PLANNING: CHARACTER DEVELOPMENT

Hot seating your characters (like this) can help you develop how you represent them. 
It also gets everyone on board by delving into the backstory of the character. 
Pick a realistic interview situation and write the script outline.
Video your interview (make it brief) and post it on your blog together with the following information (in your own words).

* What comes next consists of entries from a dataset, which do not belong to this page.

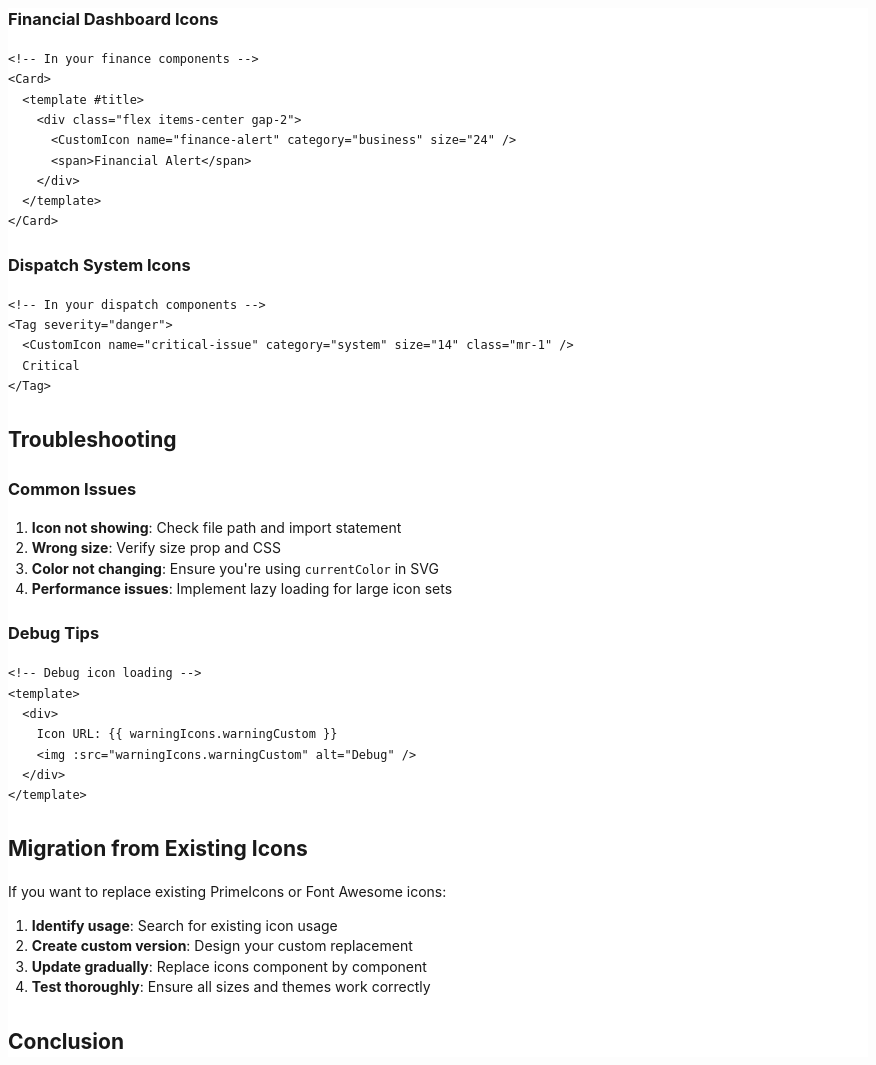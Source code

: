 ### Financial Dashboard Icons
```vue
<!-- In your finance components -->
<Card>
  <template #title>
    <div class="flex items-center gap-2">
      <CustomIcon name="finance-alert" category="business" size="24" />
      <span>Financial Alert</span>
    </div>
  </template>
</Card>
```

### Dispatch System Icons
```vue
<!-- In your dispatch components -->
<Tag severity="danger">
  <CustomIcon name="critical-issue" category="system" size="14" class="mr-1" />
  Critical
</Tag>
```

## Troubleshooting

### Common Issues
1. **Icon not showing**: Check file path and import statement
2. **Wrong size**: Verify size prop and CSS
3. **Color not changing**: Ensure you're using `currentColor` in SVG
4. **Performance issues**: Implement lazy loading for large icon sets

### Debug Tips
```vue
<!-- Debug icon loading -->
<template>
  <div>
    Icon URL: {{ warningIcons.warningCustom }}
    <img :src="warningIcons.warningCustom" alt="Debug" />
  </div>
</template>
```

## Migration from Existing Icons

If you want to replace existing PrimeIcons or Font Awesome icons:

1. **Identify usage**: Search for existing icon usage
2. **Create custom version**: Design your custom replacement
3. **Update gradually**: Replace icons component by component
4. **Test thoroughly**: Ensure all sizes and themes work correctly

## Conclusion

PLANNING: CHARACTER DEVELOPMENT
Open source HERE


For my character in my film opening entitled *********,  we decided to interview our protagonist in order to develop his character further.
We were inspired by an article written by Charlie Sierra about building the back story to film characters in which he quoted from Riding the Alligator, a book written by Pen Densham, an Academy Award nominated filmmaker.
In one of the chapters in the book, he provides a check list of questions every writer and director should ask of themselves when they are developing their characters. The purpose of this is to outline a deep understanding of your characters for both the actors and director, and for motivating a character’s choices or actions.

My Character Interview

(Example) As my film opening features only one character in a world without anyone else, we decided that rather than a questionnaire interview, we would use a video diary of our character asking himself and answering the questions as if he is communicating through the camera to anyone who might find it, which is a creative way to handle the questionnaire whilst still keeping with the solitary theme of the opening...(video interview + script follows)
(Example) One of my central characters is a young girl, we have decided to compose a series of exchanges that she made using What's App with her friend in which she confides her worries about her sister. Her friend asks her a series of questions about her state of mind... (screenshots of What's App exchanges follow)
(Example) Our protagonist is a senior police officer who is struggling with his job (meeting targets; pleasing a critical boss) and his family (his daughter challenges him and he questions his ability to relate to her). He is interviewed by a police psychiatrist after the incident when he knocks down a teenager on his bike.